On April 22, 1979, the National Academy of Sciences celebrated the Einstein Centennial with a lasting memorial to the late physicist. Situated on the Academy grounds, overlooking Constitution Avenue and the Lincoln Memorial, Berks's Einstein sits in a familiar pose, holding a pad containing his three major equations. He contemplates a celestial map of stainless steel studs set in a black granite base. The thirty-foot star chart at Einstein's feet is the largest and most accurate in the world. The concept for the Einstein Monument occurred in 1953 when Einstein sat for Berks while he worked in his Princeton, N. J. study. Of this, Einstein wrote, "I admire the bust highly as a portrait and not less as a work of art and a characterization of mental personality."

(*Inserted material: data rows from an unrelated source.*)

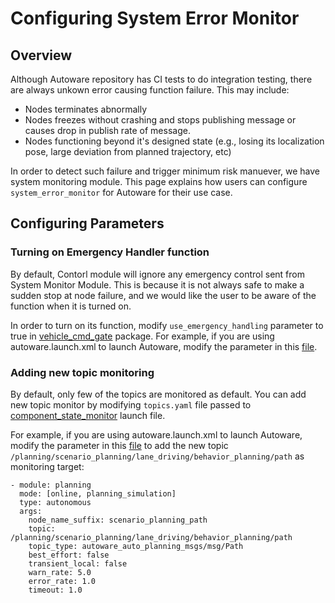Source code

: # Configuring System Error Monitor

## Overview

Although Autoware repository has CI tests to do integration testing, there are always unkown error causing function failure.
This may include:

- Nodes terminates abnormally
- Nodes freezes without crashing and stops publishing message or causes drop in publish rate of message.
- Nodes functioning beyond it's designed state (e.g., losing its localization pose, large deviation from planned trajectory, etc)

In order to detect such failure and trigger minimum risk manuever, we have system monitoring module.
This page explains how users can configure `system_error_monitor` for Autoware for their use case.

## Configuring Parameters

### Turning on Emergency Handler function

By default, Contorl module will ignore any emergency control sent from System Monitor Module.
This is because it is not always safe to make a sudden stop at node failure, and we would like the user to be aware of the function when it is turned on.

In order to turn on its function, modify `use_emergency_handling` parameter to true in [vehicle_cmd_gate](https://github.com/autowarefoundation/autoware.universe/tree/main/control/vehicle_cmd_gate) package.
For example, if you are using autoware.launch.xml to launch Autoware, modify the parameter in this [file](https://github.com/autowarefoundation/autoware_launch/blob/main/autoware_launch/config/control/vehicle_cmd_gate/vehicle_cmd_gate.param.yaml).

### Adding new topic monitoring

By default, only few of the topics are monitored as default.
You can add new topic monitor by modifying `topics.yaml` file passed to [component_state_monitor](https://github.com/autowarefoundation/autoware.universe/tree/main/system/component_state_monitor) launch file.

For example, if you are using autoware.launch.xml to launch Autoware, modify the parameter in this [file](https://github.com/autowarefoundation/autoware_launch/blob/main/autoware_launch/config/system/component_state_monitor/topics.yaml) to add the new topic `/planning/scenario_planning/lane_driving/behavior_planning/path` as monitoring target:

```
- module: planning
  mode: [online, planning_simulation]
  type: autonomous
  args:
    node_name_suffix: scenario_planning_path
    topic: /planning/scenario_planning/lane_driving/behavior_planning/path
    topic_type: autoware_auto_planning_msgs/msg/Path
    best_effort: false
    transient_local: false
    warn_rate: 5.0
    error_rate: 1.0
    timeout: 1.0
```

The Einstein Monument was followed by a tribute to another scientific giant, the Eighteenth Century Swedish botanist, Carolus Linnæus. In September 1983, the Chicago Botanic Garden unveiled Berks's tableau in bronze that pays homage to the father of modern taxonomy. As with Einstein and its celestial map, this monument was also designed to educate as well as commemorate. Linnæus, depicted as a young man, kneels to pluck a wild rose. The twenty-one foot figure is flanked by sculptured forms representing more than one hundred botanically accurate, identifiable plant, animal and insect specimens relevant to Linnæus's lifelong dedication to systemic classification. Chicago school children learn botany as they climb over Berks's tribute in bronze.